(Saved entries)
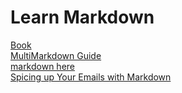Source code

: # Learn Markdown
[Book](https://gitbookio.gitbooks.io/markdown/content/index.html)  
[MultiMarkdown Guide](https://rawgit.com/fletcher/human-markdown-reference/master/index.html)  
[markdown here](https://github.com/adam-p/markdown-here)  
[Spicing up Your Emails with Markdown](https://www.sitepoint.com/spicing-up-your-emails-with-markdown/)
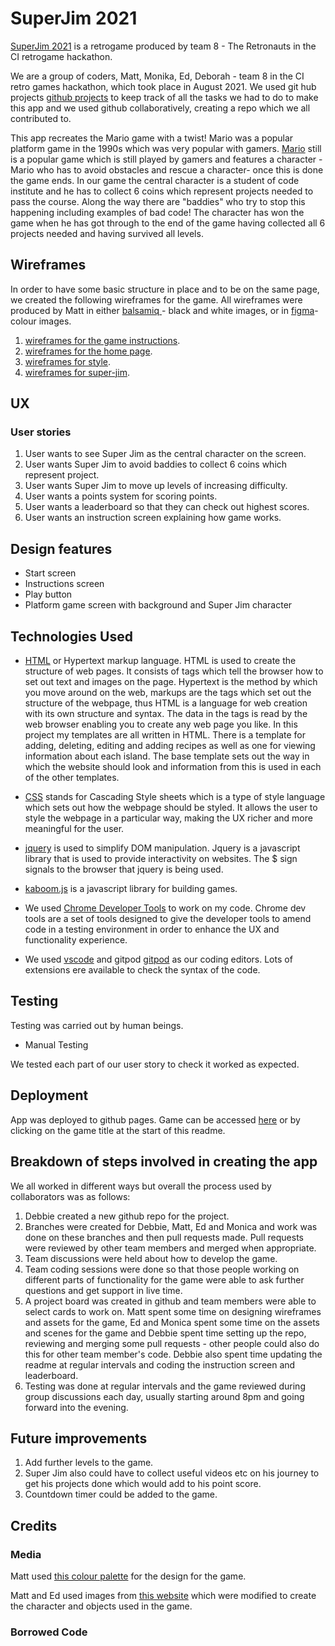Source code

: # SuperJim 2021 

[SuperJim 2021](https://debbiect246.github.io/retrogame/) is a retrogame produced by team 8 - The Retronauts in the CI retrogame hackathon. 

We are a group of coders, Matt, Monika, Ed, Deborah -   team 8 in the  CI retro games hackathon, which took place in August 2021.  We used git hub projects [github projects](https://github.com/debbiect246/retrogame/projects)  to keep track of all the tasks we had to do to make this app and we used github collaboratively, creating a repo which we all contributed to.


This app recreates the Mario game with a twist! Mario was a popular platform game in the 1990s which was very popular with gamers.  [Mario](https://en.wikipedia.org/wiki/Super_Mario#:~:text=The%20Super%20Mario%20games%20are%20typically%20in%20the,across%20platforms%20and%20atop%20enemies%20in%20themed%20levels) still is a popular game which is still played by gamers and features a character - Mario who has to avoid obstacles and rescue a character- once this is done the game ends.  In our game the central character is a student of code institute and he has to collect 6 coins which represent projects needed to pass the course.  Along the way there are "baddies" who try to stop this happening including examples of bad code!  The character has won the game when he has got through to the end of the game having collected all 6 projects needed and having survived all levels.


## Wireframes

In order to have some basic structure in place and to be on the same page, we created the following wireframes for the game.  All wireframes were produced by Matt in either [balsamiq ](https://balsamiq.com/) - black and white images, or in [figma](https://www.figma.com/)- colour images.

1. [wireframes for the game instructions](/wireframes/home-page-instructions-modal.png).  
2. [wireframes for the home page](/wireframes/home-page.png).
3. [wireframes for style](/wireframs/style-details.png).
4. [wireframes for super-jim](/wireframes/super-jim.png).



   
## UX

### User stories

1. User wants to see Super Jim as the central character on the screen.
2. User wants Super Jim to avoid baddies to collect 6 coins which represent project.
3. User wants Super Jim to move up levels of increasing difficulty.
4. User wants a points system for scoring points.
5. User wants a leaderboard so that they can check out highest scores.
6. User wants an instruction screen explaining how game works.

## Design features

* Start screen 
* Instructions screen
* Play button
* Platform game screen with background and Super Jim character


## Technologies Used

* [HTML](https://www.w3schools.com/html/) or Hypertext markup language. HTML is used to create the structure of web pages.  It consists of tags which tell the browser how to set out text and images on the page. Hypertext is the method by which you move  around on the web, markups are the tags which set out the structure of the webpage, thus HTML is a language for web creation with  its own structure and syntax. The data in the tags is read by the web browser enabling you to create any web page you like. In 
this project my templates are all written in HTML. There is a template for adding, deleting, editing and adding recipes as well  as one for viewing information about each island. The base template sets out the way in which the website should look and information from this is used in each of the other templates.

* [CSS](https://www.w3schools.com/Css/) stands for Cascading Style sheets which is a type of style language which sets out how the webpage should be styled. It allows the user to style the webpage in a particular way, making the UX richer and more meaningful for the user.

* [jquery](https://jquery.com/) is used to simplify DOM manipulation. Jquery is a javascript library that is used to provide interactivity 
on websites. The $ sign signals to the browser that jquery is being used.

* [kaboom.js](https://kaboomjs.com/) is a javascript library for building games.

* We used [Chrome Developer Tools](https://developers.google.com/web/tools/chrome-devtools/) to work on my code. Chrome dev tools are a set of tools designed to give the developer tools to amend code in a testing environment in order to enhance the UX and functionality experience. 

* We used [vscode](https://code.visualstudio.com/) and gitpod [gitpod](https://www.gitpod.io/) as our coding editors.  Lots of extensions  ere available to check the syntax of the code.


## Testing

Testing was carried out by human beings.

* Manual Testing

We tested each part of our user story to check it worked as expected.



## Deployment

App was deployed to github pages. Game can be accessed [here](https://debbiect246.github.io/retrogame/) or by clicking on the game title at the start of this readme.

## Breakdown of steps involved in creating the app

We all worked in different ways but overall the process used by collaborators was as follows:

1. Debbie created a new github repo for the project.
2. Branches were created for Debbie, Matt, Ed and Monica and work was done on these branches and then pull requests made.  Pull requests were reviewed by other team members and merged when appropriate.
3. Team discussions were held about how to develop the game.  
4. Team coding sessions were done so that those people working on different parts of functionality for the game were able to ask further questions and get support in live time.
5.  A project board was created in github and team members were able to select cards to work on.  Matt spent some time on designing wireframes and assets for the game, Ed and Monica spent some time on the assets and scenes for the game and Debbie spent time setting up the repo, reviewing and merging some pull requests - other people could also do this for other team member's code.  Debbie also spent time updating the readme at regular intervals and coding the instruction screen and leaderboard.
6. Testing was done at regular intervals and the game reviewed during group discussions each day, usually starting around 8pm and going forward into the evening.


  
## Future improvements

 1. Add further levels to the game.
 2. Super Jim also could have to collect useful videos etc on his journey to get his projects done which would add to his point score.
 3. Countdown timer could be added to the game.
 

## Credits



### Media  

Matt used [this colour palette](https://lospec.com/palette-list/endesga-64) for the design for the game.

Matt and  Ed used images from [this website](https://themushroomkingdom.net/media/smb/wav) which were modified to create the character and objects used in the game.


### Borrowed Code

About this task: Output the data above exactly, beginning at its first line and ending with the line that holds "We are a group". Leave out the pictures and add nothing.

Reply:
Source code

: # Learn Markdown
[Book](https://gitbookio.gitbooks.io/markdown/content/index.html)  
[MultiMarkdown Guide](https://rawgit.com/fletcher/human-markdown-reference/master/index.html)  
[markdown here](https://github.com/adam-p/markdown-here)  
[Spicing up Your Emails with Markdown](https://www.sitepoint.com/spicing-up-your-emails-with-markdown/)
Source code

: # SuperJim 2021 

[SuperJim 2021](https://debbiect246.github.io/retrogame/) is a retrogame produced by team 8 - The Retronauts in the CI retrogame hackathon. 

We are a group of coders, Matt, Monika, Ed, Deborah -   team 8 in the  CI retro games hackathon, which took place in August 2021.  We used git hub projects [github projects](https://github.com/debbiect246/retrogame/projects)  to keep track of all the tasks we had to do to make this app and we used github collaboratively, creating a repo which we all contributed to.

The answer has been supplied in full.